__Work task__
The word "github" marks the lines to copy; find all of them in the entries below.

(Stored data entries)
^^^^

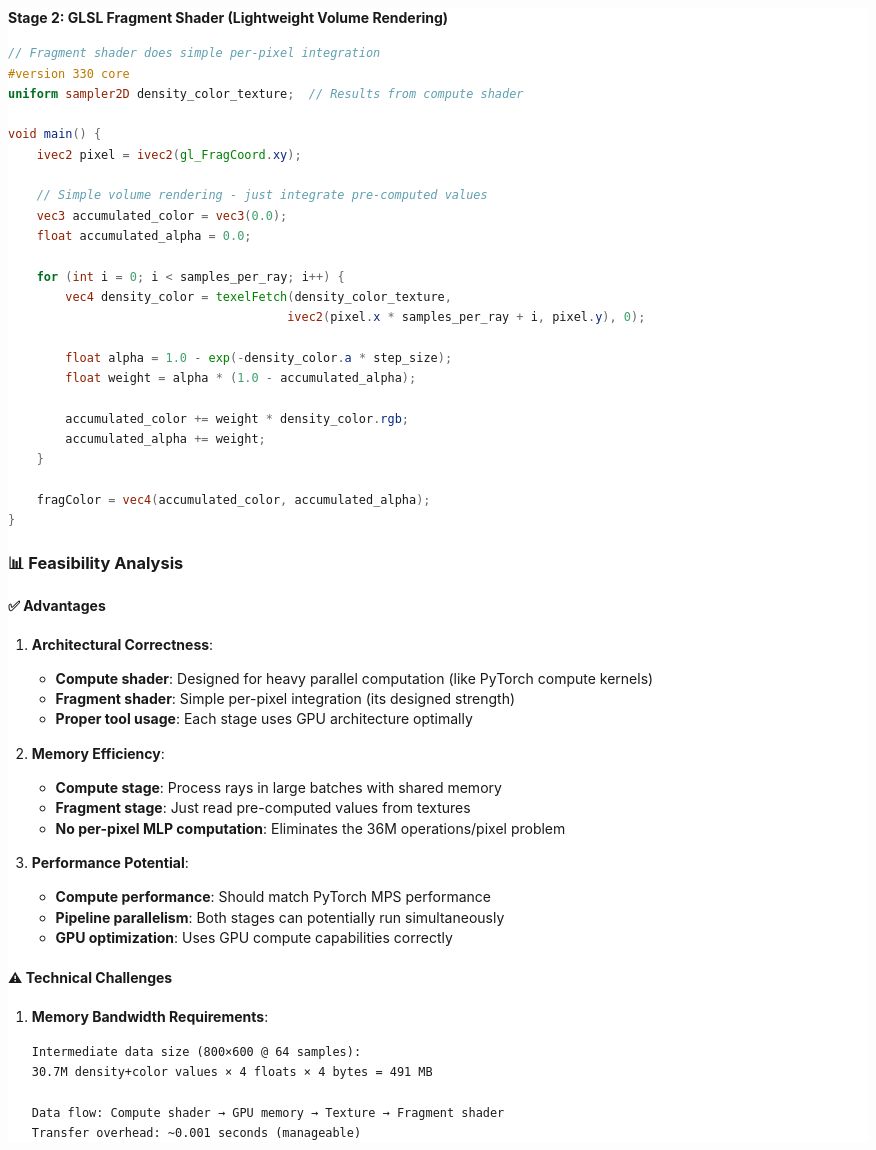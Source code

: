 **Stage 2: GLSL Fragment Shader (Lightweight Volume Rendering)**

```glsl
// Fragment shader does simple per-pixel integration
#version 330 core
uniform sampler2D density_color_texture;  // Results from compute shader

void main() {
    ivec2 pixel = ivec2(gl_FragCoord.xy);

    // Simple volume rendering - just integrate pre-computed values
    vec3 accumulated_color = vec3(0.0);
    float accumulated_alpha = 0.0;

    for (int i = 0; i < samples_per_ray; i++) {
        vec4 density_color = texelFetch(density_color_texture,
                                       ivec2(pixel.x * samples_per_ray + i, pixel.y), 0);

        float alpha = 1.0 - exp(-density_color.a * step_size);
        float weight = alpha * (1.0 - accumulated_alpha);

        accumulated_color += weight * density_color.rgb;
        accumulated_alpha += weight;
    }

    fragColor = vec4(accumulated_color, accumulated_alpha);
}
```

### 📊 **Feasibility Analysis**

#### ✅ **Advantages**

1. **Architectural Correctness**:

   - **Compute shader**: Designed for heavy parallel computation (like PyTorch compute kernels)
   - **Fragment shader**: Simple per-pixel integration (its designed strength)
   - **Proper tool usage**: Each stage uses GPU architecture optimally

2. **Memory Efficiency**:

   - **Compute stage**: Process rays in large batches with shared memory
   - **Fragment stage**: Just read pre-computed values from textures
   - **No per-pixel MLP computation**: Eliminates the 36M operations/pixel problem

3. **Performance Potential**:
   - **Compute performance**: Should match PyTorch MPS performance
   - **Pipeline parallelism**: Both stages can potentially run simultaneously
   - **GPU optimization**: Uses GPU compute capabilities correctly

#### ⚠️ **Technical Challenges**

1. **Memory Bandwidth Requirements**:

   ```
   Intermediate data size (800×600 @ 64 samples):
   30.7M density+color values × 4 floats × 4 bytes = 491 MB

   Data flow: Compute shader → GPU memory → Texture → Fragment shader
   Transfer overhead: ~0.001 seconds (manageable)
   ```
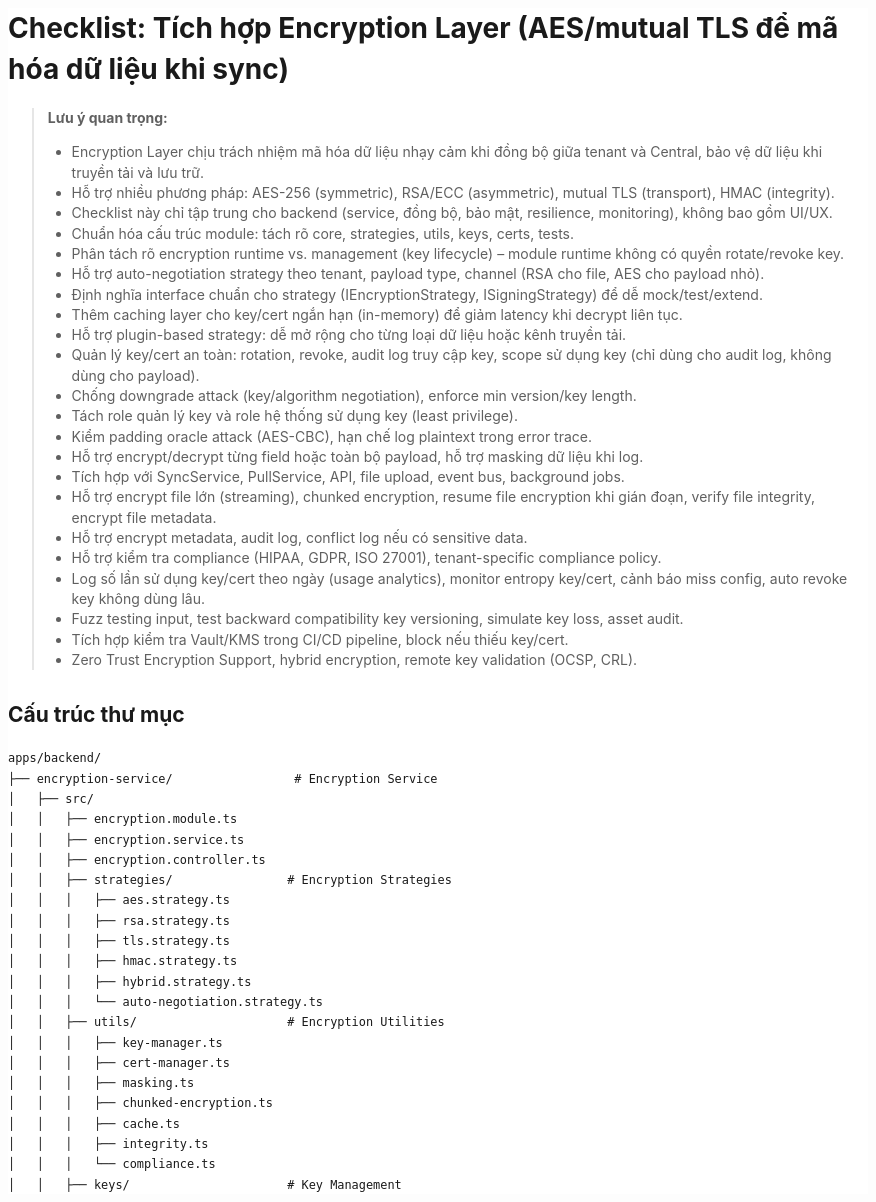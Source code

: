 # Checklist: Tích hợp Encryption Layer (AES/mutual TLS để mã hóa dữ liệu khi sync)

> **Lưu ý quan trọng:**
>
> - Encryption Layer chịu trách nhiệm mã hóa dữ liệu nhạy cảm khi đồng bộ giữa tenant và Central, bảo vệ dữ liệu khi truyền tải và lưu trữ.
> - Hỗ trợ nhiều phương pháp: AES-256 (symmetric), RSA/ECC (asymmetric), mutual TLS (transport), HMAC (integrity).
> - Checklist này chỉ tập trung cho backend (service, đồng bộ, bảo mật, resilience, monitoring), không bao gồm UI/UX.
> - Chuẩn hóa cấu trúc module: tách rõ core, strategies, utils, keys, certs, tests.
> - Phân tách rõ encryption runtime vs. management (key lifecycle) – module runtime không có quyền rotate/revoke key.
> - Hỗ trợ auto-negotiation strategy theo tenant, payload type, channel (RSA cho file, AES cho payload nhỏ).
> - Định nghĩa interface chuẩn cho strategy (IEncryptionStrategy, ISigningStrategy) để dễ mock/test/extend.
> - Thêm caching layer cho key/cert ngắn hạn (in-memory) để giảm latency khi decrypt liên tục.
> - Hỗ trợ plugin-based strategy: dễ mở rộng cho từng loại dữ liệu hoặc kênh truyền tải.
> - Quản lý key/cert an toàn: rotation, revoke, audit log truy cập key, scope sử dụng key (chỉ dùng cho audit log, không dùng cho payload).
> - Chống downgrade attack (key/algorithm negotiation), enforce min version/key length.
> - Tách role quản lý key và role hệ thống sử dụng key (least privilege).
> - Kiểm padding oracle attack (AES-CBC), hạn chế log plaintext trong error trace.
> - Hỗ trợ encrypt/decrypt từng field hoặc toàn bộ payload, hỗ trợ masking dữ liệu khi log.
> - Tích hợp với SyncService, PullService, API, file upload, event bus, background jobs.
> - Hỗ trợ encrypt file lớn (streaming), chunked encryption, resume file encryption khi gián đoạn, verify file integrity, encrypt file metadata.
> - Hỗ trợ encrypt metadata, audit log, conflict log nếu có sensitive data.
> - Hỗ trợ kiểm tra compliance (HIPAA, GDPR, ISO 27001), tenant-specific compliance policy.
> - Log số lần sử dụng key/cert theo ngày (usage analytics), monitor entropy key/cert, cảnh báo miss config, auto revoke key không dùng lâu.
> - Fuzz testing input, test backward compatibility key versioning, simulate key loss, asset audit.
> - Tích hợp kiểm tra Vault/KMS trong CI/CD pipeline, block nếu thiếu key/cert.
> - Zero Trust Encryption Support, hybrid encryption, remote key validation (OCSP, CRL).

## Cấu trúc thư mục

```
apps/backend/
├── encryption-service/                 # Encryption Service
│   ├── src/
│   │   ├── encryption.module.ts
│   │   ├── encryption.service.ts
│   │   ├── encryption.controller.ts
│   │   ├── strategies/                # Encryption Strategies
│   │   │   ├── aes.strategy.ts
│   │   │   ├── rsa.strategy.ts
│   │   │   ├── tls.strategy.ts
│   │   │   ├── hmac.strategy.ts
│   │   │   ├── hybrid.strategy.ts
│   │   │   └── auto-negotiation.strategy.ts
│   │   ├── utils/                     # Encryption Utilities
│   │   │   ├── key-manager.ts
│   │   │   ├── cert-manager.ts
│   │   │   ├── masking.ts
│   │   │   ├── chunked-encryption.ts
│   │   │   ├── cache.ts
│   │   │   ├── integrity.ts
│   │   │   └── compliance.ts
│   │   ├── keys/                      # Key Management
```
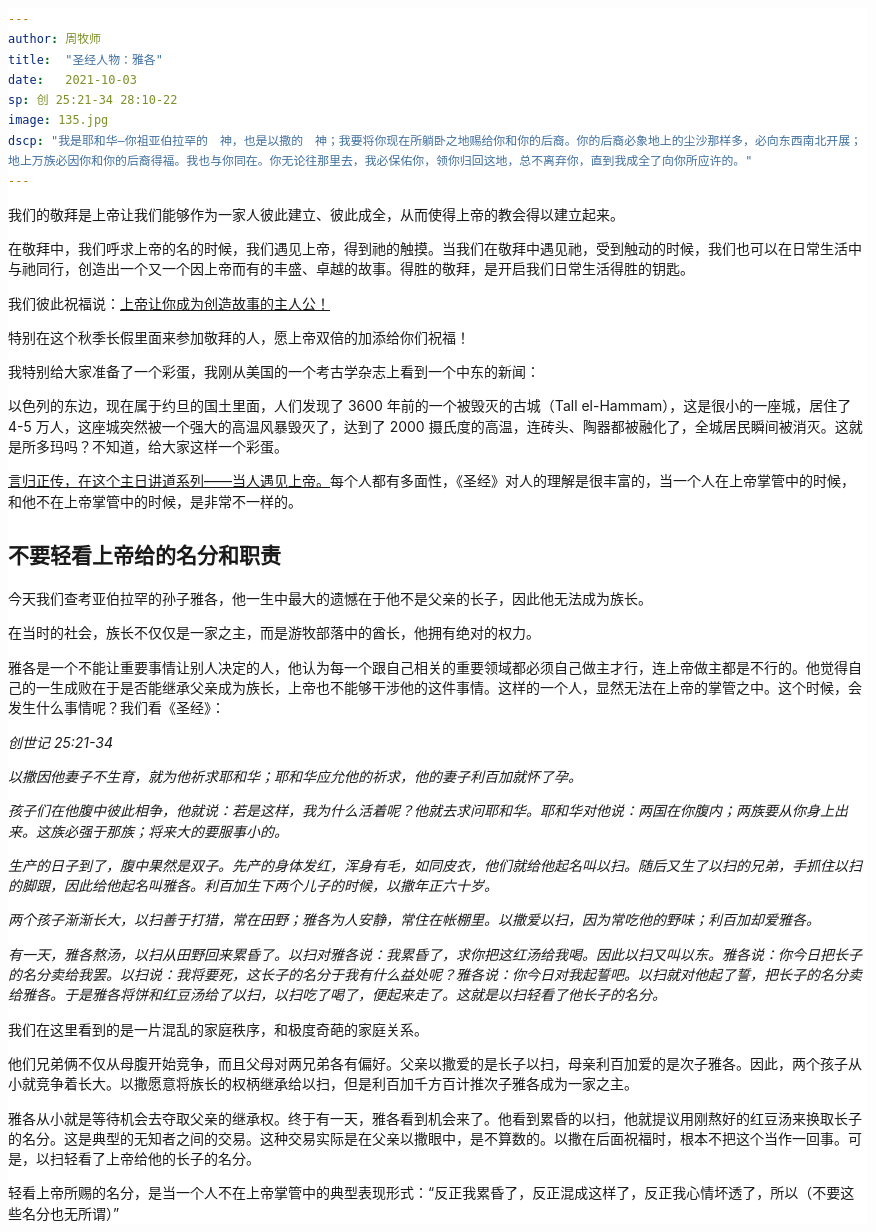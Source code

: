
```yaml
---
author: 周牧师  
title:  "圣经人物：雅各"
date:   2021-10-03
sp: 创 25:21-34 28:10-22
image: 135.jpg
dscp: "我是耶和华―你祖亚伯拉罕的　神，也是以撒的　神；我要将你现在所躺卧之地赐给你和你的后裔。你的后裔必象地上的尘沙那样多，必向东西南北开展；地上万族必因你和你的后裔得福。我也与你同在。你无论往那里去，我必保佑你，领你归回这地，总不离弃你，直到我成全了向你所应许的。"
---
```


我们的敬拜是上帝让我们能够作为一家人彼此建立、彼此成全，从而使得上帝的教会得以建立起来。

在敬拜中，我们呼求上帝的名的时候，我们遇见上帝，得到祂的触摸。当我们在敬拜中遇见祂，受到触动的时候，我们也可以在日常生活中与祂同行，创造出一个又一个因上帝而有的丰盛、卓越的故事。得胜的敬拜，是开启我们日常生活得胜的钥匙。

我们彼此祝福说：<u>上帝让你成为创造故事的主人公！</u>

特别在这个秋季长假里面来参加敬拜的人，愿上帝双倍的加添给你们祝福！

我特别给大家准备了一个彩蛋，我刚从美国的一个考古学杂志上看到一个中东的新闻：

以色列的东边，现在属于约旦的国土里面，人们发现了 3600 年前的一个被毁灭的古城（Tall el-Hammam），这是很小的一座城，居住了 4-5 万人，这座城突然被一个强大的高温风暴毁灭了，达到了 2000 摄氏度的高温，连砖头、陶器都被融化了，全城居民瞬间被消灭。这就是所多玛吗？不知道，给大家这样一个彩蛋。

<u>言归正传，在这个主日讲道系列——当人遇见上帝。</u>每个人都有多面性，《圣经》对人的理解是很丰富的，当一个人在上帝掌管中的时候，和他不在上帝掌管中的时候，是非常不一样的。

## 不要轻看上帝给的名分和职责

今天我们查考亚伯拉罕的孙子雅各，他一生中最大的遗憾在于他不是父亲的长子，因此他无法成为族长。

在当时的社会，族长不仅仅是一家之主，而是游牧部落中的酋长，他拥有绝对的权力。

雅各是一个不能让重要事情让别人决定的人，他认为每一个跟自己相关的重要领域都必须自己做主才行，连上帝做主都是不行的。他觉得自己的一生成败在于是否能继承父亲成为族长，上帝也不能够干涉他的这件事情。这样的一个人，显然无法在上帝的掌管之中。这个时候，会发生什么事情呢？我们看《圣经》：

*创世记 25:21-34*

*以撒因他妻子不生育，就为他祈求耶和华；耶和华应允他的祈求，他的妻子利百加就怀了孕。*

*孩子们在他腹中彼此相争，他就说：若是这样，我为什么活着呢？他就去求问耶和华。耶和华对他说：两国在你腹内；两族要从你身上出来。这族必强于那族；将来大的要服事小的。*

*生产的日子到了，腹中果然是双子。先产的身体发红，浑身有毛，如同皮衣，他们就给他起名叫以扫。随后又生了以扫的兄弟，手抓住以扫的脚跟，因此给他起名叫雅各。利百加生下两个儿子的时候，以撒年正六十岁。*

*两个孩子渐渐长大，以扫善于打猎，常在田野；雅各为人安静，常住在帐棚里。以撒爱以扫，因为常吃他的野味；利百加却爱雅各。*

*有一天，雅各熬汤，以扫从田野回来累昏了。以扫对雅各说：我累昏了，求你把这红汤给我喝。因此以扫又叫以东。雅各说：你今日把长子的名分卖给我罢。以扫说：我将要死，这长子的名分于我有什么益处呢？雅各说：你今日对我起誓吧。以扫就对他起了誓，把长子的名分卖给雅各。于是雅各将饼和红豆汤给了以扫，以扫吃了喝了，便起来走了。这就是以扫轻看了他长子的名分。*

我们在这里看到的是一片混乱的家庭秩序，和极度奇葩的家庭关系。

他们兄弟俩不仅从母腹开始竞争，而且父母对两兄弟各有偏好。父亲以撒爱的是长子以扫，母亲利百加爱的是次子雅各。因此，两个孩子从小就竞争着长大。以撒愿意将族长的权柄继承给以扫，但是利百加千方百计推次子雅各成为一家之主。

雅各从小就是等待机会去夺取父亲的继承权。终于有一天，雅各看到机会来了。他看到累昏的以扫，他就提议用刚熬好的红豆汤来换取长子的名分。这是典型的无知者之间的交易。这种交易实际是在父亲以撒眼中，是不算数的。以撒在后面祝福时，根本不把这个当作一回事。可是，以扫轻看了上帝给他的长子的名分。

轻看上帝所赐的名分，是当一个人不在上帝掌管中的典型表现形式：“反正我累昏了，反正混成这样了，反正我心情坏透了，所以（不要这些名分也无所谓）”
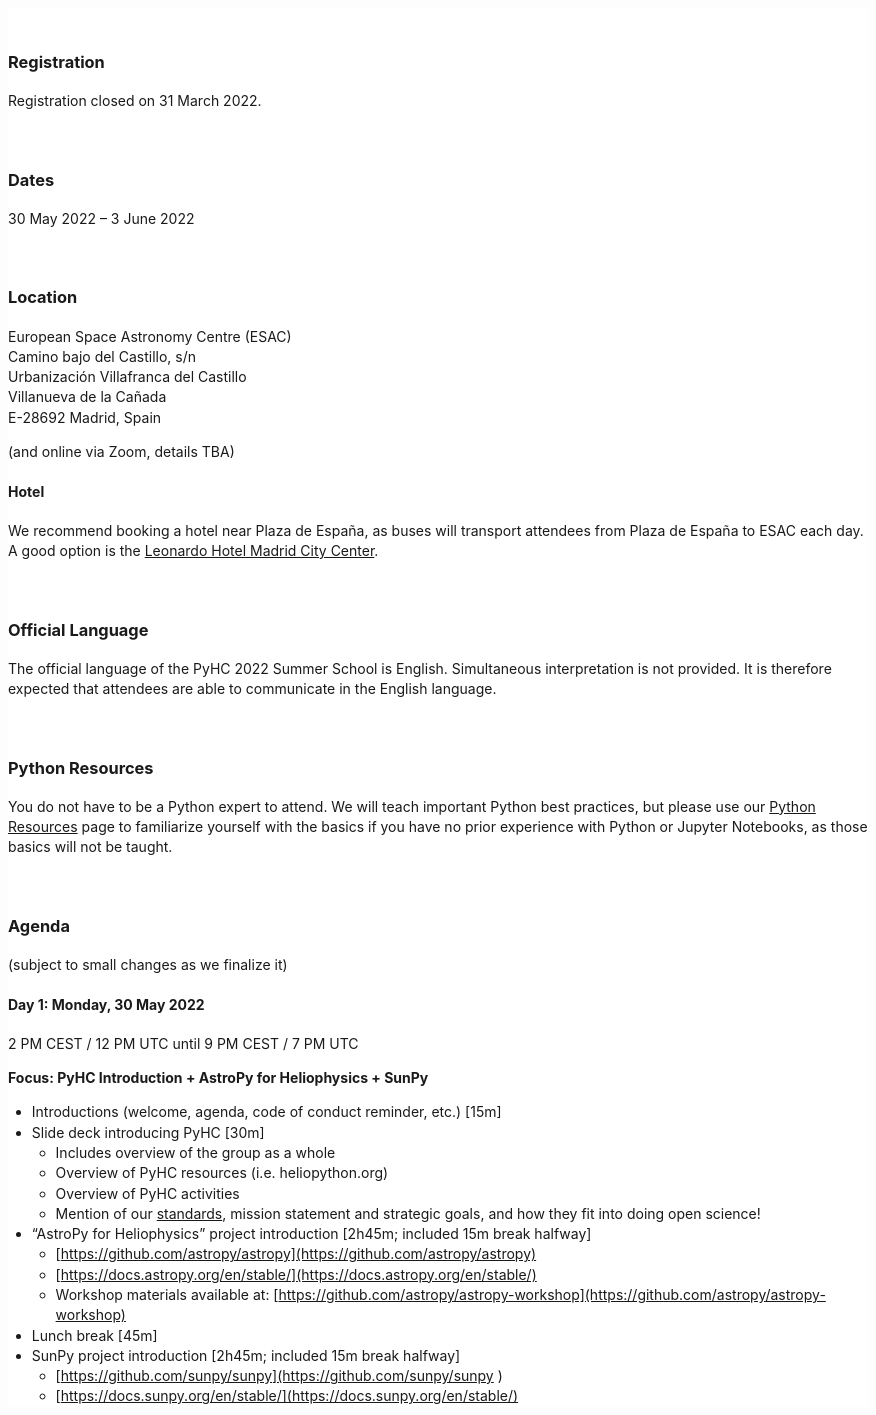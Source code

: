 <br>

### Registration
Registration closed on 31 March 2022.

<br>

### Dates
30 May 2022 – 3 June 2022

<br>

### Location
European Space Astronomy Centre (ESAC)<br>
Camino bajo del Castillo, s/n<br>
Urbanización Villafranca del Castillo<br>
Villanueva de la Cañada<br>
E-28692 Madrid, Spain<br>

(and online via Zoom, details TBA)

#### Hotel
We recommend booking a hotel near Plaza de España, as buses will transport attendees from Plaza de España to ESAC each day. A good option is the [Leonardo Hotel Madrid City Center](https://www.leonardo-hotels.es/madrid/leonardo-hotel-madrid-city-center).

<br>

### Official Language
The official language of the PyHC 2022 Summer School is English. Simultaneous interpretation is not provided. It is therefore expected that attendees are able to communicate in the English language.

<br>

### Python Resources
You do not have to be a Python expert to attend. We will teach important Python best practices, but please use our <a href="{{ site.baseurl }}/docs/python_resources/">Python Resources</a> page to familiarize yourself with the basics if you have no prior experience with Python or Jupyter Notebooks, as those basics will not be taught.

<br>

### Agenda
(subject to small changes as we finalize it)
#### Day 1: Monday, 30 May 2022
2 PM CEST / 12 PM UTC until 9 PM CEST / 7 PM UTC

**Focus: PyHC Introduction + AstroPy for Heliophysics + SunPy**
 - Introductions (welcome, agenda, code of conduct reminder, etc.) [15m]
 - Slide deck introducing PyHC [30m]
    - Includes overview of the group as a whole
    - Overview of PyHC resources (i.e. heliopython.org)
    - Overview of PyHC activities
    - Mention of our [standards](https://github.com/heliophysicsPy/standards/blob/main/standards.md), mission statement and strategic goals, and how they fit into doing open science! 
 - “AstroPy for Heliophysics” project introduction [2h45m; included 15m break halfway]
    - [https://github.com/astropy/astropy](https://github.com/astropy/astropy) 
    - [https://docs.astropy.org/en/stable/](https://docs.astropy.org/en/stable/) 
    - Workshop materials available at: [https://github.com/astropy/astropy-workshop](https://github.com/astropy/astropy-workshop) 
 - Lunch break [45m]
 - SunPy project introduction [2h45m; included 15m break halfway]
    - [https://github.com/sunpy/sunpy](https://github.com/sunpy/sunpy )
    - [https://docs.sunpy.org/en/stable/](https://docs.sunpy.org/en/stable/)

^^^^

__Exercise solution__
    - Mention of our [standards](https://github.com/heliophysicsPy/standards/blob/main/standards.md), mission statement and strategic goals, and how they fit into doing open science! 
    - [https://github.com/astropy/astropy](https://github.com/astropy/astropy) 
    - Workshop materials available at: [https://github.com/astropy/astropy-workshop](https://github.com/astropy/astropy-workshop) 
    - [https://github.com/sunpy/sunpy](https://github.com/sunpy/sunpy )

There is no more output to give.